This Is What The Most Powerful Server In The World Looks Like

While we are big fans of distributed computing systems here at The Next Platform, we never forget our heritage in big iron. And we never forget the important place that big, fat, shared memory NUMA systems still play in the spectrum of compute in the datacenter. And we like big iron, just like we like muscle cars and beater trucks.

So it is with a certain amount of enthusiasm that we have been anticipating the launch of IBM’s first server based on its “Cirrus” Power10 chip: the “Denali” Power E1080 system. We don’t see a lot of big iron around these datacenter parts anymore. And in fact, there are fewer and fewer manufacturers of these NUMA systems. It has basically come down to IBM with the 16-socket Power E1080 and with the future 16-socket System z16 based on the “Telum” processor we told you about a few weeks ago, the Superdome Flex machines from Hewlett Packard Enterprise, based on a mix of the HP Superdome X and SGI NUMAlink 8 technologies, and their companion Superdome Flex 280 machines that use Intel’s “Cooper Lake” Xeon SP 8380H processors with their integrated UltraPath Interconnect (UPI) NUMA implementetion. There are, of course, a selection of four-socket and eight-socket servers based on the Cooper Lake Xeon SPs and UPI  from the major OEMs and ODMs as well, but this is not truly big iron as we know it.

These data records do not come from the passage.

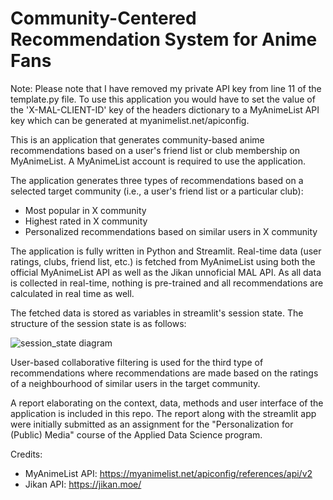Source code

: # Community-Centered Recommendation System for Anime Fans

Note: Please note that I have removed my private API key from line 11 of the template.py file. To use this application you would have to set the value of the 'X-MAL-CLIENT-ID' key of the headers dictionary to a MyAnimeList API key which can be generated at myanimelist.net/apiconfig.

This is an application that generates community-based anime recommendations based on a user's friend list or club membership on MyAnimeList. A MyAnimeList account is required to use the application.

The application generates three types of recommendations based on a selected target community (i.e., a user's friend list or a particular club):
- Most popular in X community
- Highest rated in X community
- Personalized recommendations based on similar users in X community

The application is fully written in Python and Streamlit. Real-time data (user ratings, clubs, friend list, etc.) is fetched from MyAnimeList using both the official MyAnimeList API as well as the Jikan unnoficial MAL API. As all data is collected in real-time, nothing is pre-trained and all recommendations 
are calculated in real time as well. 

The fetched data is stored as variables in streamlit's session state. The structure of the session state is as follows:

![session_state diagram](https://user-images.githubusercontent.com/78442887/183166979-e4aabc16-17c4-4f81-81ea-44fb36e42d98.jpg)

User-based collaborative filtering is used for the third type of recommendations where recommendations are made based on the ratings of a neighbourhood of similar users in the target community.

A report elaborating on the context, data, methods and user interface of the application is included in this repo. The report along with the streamlit app were initially submitted as an assignment for the "Personalization for (Public) Media" course of the Applied Data Science program.

Credits:

- MyAnimeList API: https://myanimelist.net/apiconfig/references/api/v2
- Jikan API: https://jikan.moe/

The new IBM machine is, of course, named after the tallest mountain in North America, which is in Alaska and which rises 20,194 feet above sea level. One therefore expects that the Power E1180 due around 2024 using the Power11 chip will be called Aconcagua (after the second highest peak in the Americas, in Argentina, at 22,837 feet) and maybe that the Power 1280 due around 2027 will be called Everest after the world’s highest peak (29,032 feet) in the Himalayas.

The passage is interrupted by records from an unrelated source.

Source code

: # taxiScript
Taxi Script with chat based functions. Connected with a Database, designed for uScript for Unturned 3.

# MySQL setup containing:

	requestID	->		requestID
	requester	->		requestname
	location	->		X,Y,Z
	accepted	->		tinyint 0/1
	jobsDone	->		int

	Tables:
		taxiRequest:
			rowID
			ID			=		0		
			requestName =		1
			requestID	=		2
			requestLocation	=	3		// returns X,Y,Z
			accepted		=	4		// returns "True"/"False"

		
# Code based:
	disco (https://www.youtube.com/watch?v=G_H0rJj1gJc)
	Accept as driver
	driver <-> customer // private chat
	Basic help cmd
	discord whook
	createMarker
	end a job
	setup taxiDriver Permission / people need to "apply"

After that, with a possible Power 1380, we have to go to Mars to find a taller peak — Olympus Mons, the shield volcano that is a staggering 72,000 feet high — or start working our way down the large number of mountains in Asia that are many miles high. Or, maybe by 2030 or so, IBM will be done with the NUMA processor business and naming won’t be an issue. It is hard to say. But if that does happen, the Power11 and Power12 could service IBM’s customers for a very long time, with there being no real competition for big iron and none likely to materialize, either. HPE is happy to milk the SGI/Superdome hybrid for all it can — mostly to run SAP HANA in-memory databases and applications and occasionally as large memory nodes in a supercomputer cluster — and Oracle has shown no interest in big iron since letting Sun Microsystems fade away. (Oracle is a big believer in Ampere Computing Arm server chips and distributed computing, and is focusing its efforts here.)

What we can say for sure, right now, is that Big Blue still believes in big iron, and that it is working on Power11 as it delivers its first Power10 machine.

We will get into why big iron is still important in a follow-up story, so for now, let’s just take the cover off this beast of a machine and have a look around. We did plenty of analysis on the Power10 chip this time last year, and we are not going to rehash that here. Suffice it to say, if you want some insight into the Power10 chip, read IBM Brings An Architecture Gun To A Chip Knife Fight and then follow it up with The Memory Area Network At The Heart Of IBM’s Power10.

Like the prior six generations of high-end NUMA machines from IBM based on Power processors and other large-scale X86 machines, the Power E1080 system has a four-socket server nodes as its basic building block.

The four processors in this base chassis are tightly coupled using on-chip NUMA circuits, and the Power10 chip also has additional NUMA circuits for linking up to four nodes together into a 16-socket machine.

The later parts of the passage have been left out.